On Beck's Cover of "Leopard-Skin Pill-Box Hat," and the War Child presents Heroes Benefit Album from Which It Sprung
As the Oscar ceremony credits rolled last night and, via a coming-attractions highlight reel, a grateful nation was alerted to the presence of Night at the Museum 2, perhaps you noticed Beck's glammy, insouciant take on Dylan's "Leopard-Skin Pill-Box Hat" playing o'er top. Not terrible, but not triumphant -- 95 percent of the criteria used to gauge your success in covering "Leopard-Skin Pill-Box Hat" lies in how you handle what might be Dylan's best punchline of all time: Well, I see you got a new boyfriend You know, I never seen him before Well, I saw him makin' love to you You forgot to close the garage door
Oh man, the way he says "garage door" is one for the age. Beck, though, just sort of blasts right through it -- to ham it up too extravagantly would pose a whole other serious problem, of course, but such a flat line-reading does not pose well for Beck's future in stand-up comedy.

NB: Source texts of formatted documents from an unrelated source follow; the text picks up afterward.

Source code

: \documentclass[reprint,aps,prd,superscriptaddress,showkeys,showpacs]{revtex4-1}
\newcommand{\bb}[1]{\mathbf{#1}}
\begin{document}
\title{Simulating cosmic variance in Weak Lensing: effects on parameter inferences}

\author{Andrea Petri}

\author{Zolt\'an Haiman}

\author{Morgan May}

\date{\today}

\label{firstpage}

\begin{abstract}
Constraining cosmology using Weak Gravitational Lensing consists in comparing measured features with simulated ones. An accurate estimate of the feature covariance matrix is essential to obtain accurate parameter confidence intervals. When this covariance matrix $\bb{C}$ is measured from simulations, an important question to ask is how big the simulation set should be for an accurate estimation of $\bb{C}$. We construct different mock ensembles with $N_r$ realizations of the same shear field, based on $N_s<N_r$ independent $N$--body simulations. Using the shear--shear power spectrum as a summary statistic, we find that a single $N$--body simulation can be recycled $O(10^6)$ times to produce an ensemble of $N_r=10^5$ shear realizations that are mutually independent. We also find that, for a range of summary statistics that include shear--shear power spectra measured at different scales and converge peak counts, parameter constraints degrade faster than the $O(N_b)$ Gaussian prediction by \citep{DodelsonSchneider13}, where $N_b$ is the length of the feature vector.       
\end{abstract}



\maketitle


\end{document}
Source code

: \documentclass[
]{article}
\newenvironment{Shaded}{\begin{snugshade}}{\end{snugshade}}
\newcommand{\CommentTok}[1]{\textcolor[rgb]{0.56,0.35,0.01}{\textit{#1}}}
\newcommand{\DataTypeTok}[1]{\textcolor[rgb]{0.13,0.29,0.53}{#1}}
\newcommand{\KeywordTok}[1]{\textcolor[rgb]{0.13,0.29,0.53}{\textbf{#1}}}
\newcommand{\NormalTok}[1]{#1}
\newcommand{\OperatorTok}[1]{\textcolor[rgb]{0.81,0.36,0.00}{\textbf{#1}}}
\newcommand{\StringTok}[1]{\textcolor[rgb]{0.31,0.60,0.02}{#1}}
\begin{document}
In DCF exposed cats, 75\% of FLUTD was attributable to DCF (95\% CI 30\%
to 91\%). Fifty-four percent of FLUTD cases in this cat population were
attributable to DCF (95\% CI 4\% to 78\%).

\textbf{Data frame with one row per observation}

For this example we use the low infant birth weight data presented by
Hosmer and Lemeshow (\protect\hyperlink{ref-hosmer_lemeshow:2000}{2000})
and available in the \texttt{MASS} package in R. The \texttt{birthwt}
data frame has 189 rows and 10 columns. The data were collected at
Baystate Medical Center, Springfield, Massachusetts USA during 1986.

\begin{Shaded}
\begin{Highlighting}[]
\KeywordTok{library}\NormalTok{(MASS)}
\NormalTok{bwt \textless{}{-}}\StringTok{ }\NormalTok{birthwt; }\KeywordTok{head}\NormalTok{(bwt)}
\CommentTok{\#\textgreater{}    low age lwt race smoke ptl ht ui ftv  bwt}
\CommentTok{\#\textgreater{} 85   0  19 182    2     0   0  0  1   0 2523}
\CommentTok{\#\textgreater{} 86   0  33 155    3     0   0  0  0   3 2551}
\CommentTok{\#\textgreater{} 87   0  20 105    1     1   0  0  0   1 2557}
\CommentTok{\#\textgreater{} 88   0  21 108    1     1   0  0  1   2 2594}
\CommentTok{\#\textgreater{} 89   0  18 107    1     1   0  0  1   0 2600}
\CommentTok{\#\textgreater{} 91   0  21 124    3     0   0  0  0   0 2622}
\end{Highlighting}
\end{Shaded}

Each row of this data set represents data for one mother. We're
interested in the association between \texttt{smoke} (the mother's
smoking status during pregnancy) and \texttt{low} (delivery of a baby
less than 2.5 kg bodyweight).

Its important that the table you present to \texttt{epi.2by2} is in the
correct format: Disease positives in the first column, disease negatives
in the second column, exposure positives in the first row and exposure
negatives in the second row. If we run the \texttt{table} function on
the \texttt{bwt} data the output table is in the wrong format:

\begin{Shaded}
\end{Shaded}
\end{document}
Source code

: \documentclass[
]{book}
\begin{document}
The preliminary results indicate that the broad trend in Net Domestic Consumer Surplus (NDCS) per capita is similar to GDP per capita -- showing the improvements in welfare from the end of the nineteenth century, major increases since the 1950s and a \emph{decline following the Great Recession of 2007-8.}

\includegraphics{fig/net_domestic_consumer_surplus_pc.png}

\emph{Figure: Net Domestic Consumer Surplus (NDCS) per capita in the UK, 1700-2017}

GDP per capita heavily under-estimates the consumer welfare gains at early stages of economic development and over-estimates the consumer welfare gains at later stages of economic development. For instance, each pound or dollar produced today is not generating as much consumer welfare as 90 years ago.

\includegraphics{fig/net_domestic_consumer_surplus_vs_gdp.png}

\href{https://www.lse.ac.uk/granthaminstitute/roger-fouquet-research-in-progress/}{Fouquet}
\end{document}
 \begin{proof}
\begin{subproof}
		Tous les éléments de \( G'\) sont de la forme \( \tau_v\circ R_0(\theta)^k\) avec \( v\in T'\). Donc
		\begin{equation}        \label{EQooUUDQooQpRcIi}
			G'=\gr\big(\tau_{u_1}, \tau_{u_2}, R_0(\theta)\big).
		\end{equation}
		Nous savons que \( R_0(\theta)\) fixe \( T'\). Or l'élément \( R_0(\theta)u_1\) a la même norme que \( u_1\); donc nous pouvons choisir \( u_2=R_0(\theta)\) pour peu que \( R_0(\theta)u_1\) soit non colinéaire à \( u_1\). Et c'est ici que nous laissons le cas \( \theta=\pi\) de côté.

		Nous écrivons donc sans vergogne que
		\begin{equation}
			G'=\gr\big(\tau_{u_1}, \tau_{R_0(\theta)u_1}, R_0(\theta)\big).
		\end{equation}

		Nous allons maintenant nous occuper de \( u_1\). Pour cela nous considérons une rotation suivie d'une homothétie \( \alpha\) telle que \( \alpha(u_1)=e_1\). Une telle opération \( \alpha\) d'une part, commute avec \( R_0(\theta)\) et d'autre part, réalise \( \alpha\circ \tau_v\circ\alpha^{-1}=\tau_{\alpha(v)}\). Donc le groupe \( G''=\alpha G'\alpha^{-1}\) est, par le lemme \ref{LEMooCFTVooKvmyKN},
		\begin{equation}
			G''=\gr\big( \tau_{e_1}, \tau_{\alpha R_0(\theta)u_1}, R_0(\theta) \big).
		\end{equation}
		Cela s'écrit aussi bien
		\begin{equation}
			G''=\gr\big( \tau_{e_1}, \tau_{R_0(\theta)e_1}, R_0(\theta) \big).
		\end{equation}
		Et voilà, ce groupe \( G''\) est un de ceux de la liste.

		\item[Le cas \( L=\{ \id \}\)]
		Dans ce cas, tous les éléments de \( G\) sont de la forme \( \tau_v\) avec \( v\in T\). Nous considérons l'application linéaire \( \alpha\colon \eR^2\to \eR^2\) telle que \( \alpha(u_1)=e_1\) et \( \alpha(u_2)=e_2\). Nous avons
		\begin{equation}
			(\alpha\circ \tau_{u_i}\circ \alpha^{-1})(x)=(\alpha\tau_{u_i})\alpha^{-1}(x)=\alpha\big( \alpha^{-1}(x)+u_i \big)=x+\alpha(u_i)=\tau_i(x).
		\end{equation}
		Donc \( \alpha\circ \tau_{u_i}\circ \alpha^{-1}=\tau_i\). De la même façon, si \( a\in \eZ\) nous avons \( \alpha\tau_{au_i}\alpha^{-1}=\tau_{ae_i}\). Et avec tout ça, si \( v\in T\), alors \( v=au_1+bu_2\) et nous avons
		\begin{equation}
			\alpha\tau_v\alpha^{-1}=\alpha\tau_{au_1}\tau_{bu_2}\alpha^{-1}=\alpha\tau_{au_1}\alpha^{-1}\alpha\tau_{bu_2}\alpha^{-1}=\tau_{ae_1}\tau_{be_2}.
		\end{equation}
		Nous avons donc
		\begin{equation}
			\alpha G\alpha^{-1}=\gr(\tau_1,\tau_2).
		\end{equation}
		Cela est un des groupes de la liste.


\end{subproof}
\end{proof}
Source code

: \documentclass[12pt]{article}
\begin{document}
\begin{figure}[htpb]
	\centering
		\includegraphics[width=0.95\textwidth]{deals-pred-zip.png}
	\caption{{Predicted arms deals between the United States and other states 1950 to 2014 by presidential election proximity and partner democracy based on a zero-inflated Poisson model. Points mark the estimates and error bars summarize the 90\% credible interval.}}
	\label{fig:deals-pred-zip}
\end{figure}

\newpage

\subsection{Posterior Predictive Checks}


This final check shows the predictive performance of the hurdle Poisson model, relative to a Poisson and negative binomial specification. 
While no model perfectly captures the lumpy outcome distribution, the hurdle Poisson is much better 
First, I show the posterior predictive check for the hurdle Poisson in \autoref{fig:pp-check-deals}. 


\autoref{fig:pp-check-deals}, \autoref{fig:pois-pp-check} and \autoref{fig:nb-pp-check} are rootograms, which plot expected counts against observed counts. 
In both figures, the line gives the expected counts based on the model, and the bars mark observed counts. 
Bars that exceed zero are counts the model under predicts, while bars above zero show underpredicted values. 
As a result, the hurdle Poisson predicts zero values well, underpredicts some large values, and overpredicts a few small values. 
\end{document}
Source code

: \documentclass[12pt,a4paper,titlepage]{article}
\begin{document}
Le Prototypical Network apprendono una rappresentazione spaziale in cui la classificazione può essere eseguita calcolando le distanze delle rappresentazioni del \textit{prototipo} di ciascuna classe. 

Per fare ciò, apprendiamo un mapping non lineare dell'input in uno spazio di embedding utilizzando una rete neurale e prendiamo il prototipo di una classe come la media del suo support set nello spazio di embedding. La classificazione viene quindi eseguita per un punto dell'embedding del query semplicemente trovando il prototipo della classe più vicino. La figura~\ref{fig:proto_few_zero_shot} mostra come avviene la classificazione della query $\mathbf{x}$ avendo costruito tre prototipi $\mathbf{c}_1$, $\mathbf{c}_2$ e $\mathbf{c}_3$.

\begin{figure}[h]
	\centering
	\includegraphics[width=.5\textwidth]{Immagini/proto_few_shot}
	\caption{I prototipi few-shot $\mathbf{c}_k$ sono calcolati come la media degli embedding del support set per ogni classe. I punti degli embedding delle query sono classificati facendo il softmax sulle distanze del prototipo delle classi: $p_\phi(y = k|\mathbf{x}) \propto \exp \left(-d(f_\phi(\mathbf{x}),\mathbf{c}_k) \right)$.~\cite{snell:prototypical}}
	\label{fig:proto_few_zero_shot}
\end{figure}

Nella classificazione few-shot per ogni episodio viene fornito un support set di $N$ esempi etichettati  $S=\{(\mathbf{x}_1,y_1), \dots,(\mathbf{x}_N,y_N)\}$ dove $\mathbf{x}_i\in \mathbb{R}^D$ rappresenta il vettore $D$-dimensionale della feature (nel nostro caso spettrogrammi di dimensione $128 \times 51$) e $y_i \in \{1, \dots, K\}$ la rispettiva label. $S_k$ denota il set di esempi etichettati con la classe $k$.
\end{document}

The tune leads off War Child presents Heroes, the new benefit album wherein big-shot legends hand-pick a disciple to cover one of their alleged masterworks. Some of what results is rock-critic-hack obvious (the Hold Steady do Springsteen) or an awkward attempt to get a date (Paul McCartney taps Duffy for "Live and Let Die," Mick Jones joins Lily Allen on "Straight to Hell"), but there's some pleasantly incongruous blasphemy lurking elsewhere: Hot Chip brightens up Joy Division's "Transmission," Franz Ferdinand porns up Blondie's "Call Me," and Peaches' version of "Search and Destroy" is way less intolerable than you might've thought. But for a certain cast of wuss-ass piano-ballad fans, the highlight here is Elbow doing U2's "Running to Stand Still," most probably a top-5 U2 song all time, with not much altered here besides the Elbow guy's polite avoidance of the high notes, but still, as they're saying in all the high-concept literary zines these days, "Pretty good song!"
The War Child charity provides "support to children marginalized by the effects of war in Darfur, Afghanistan, northern Uganda, and other devastated conflict areas around the world." Go buy a CD, see how it feels.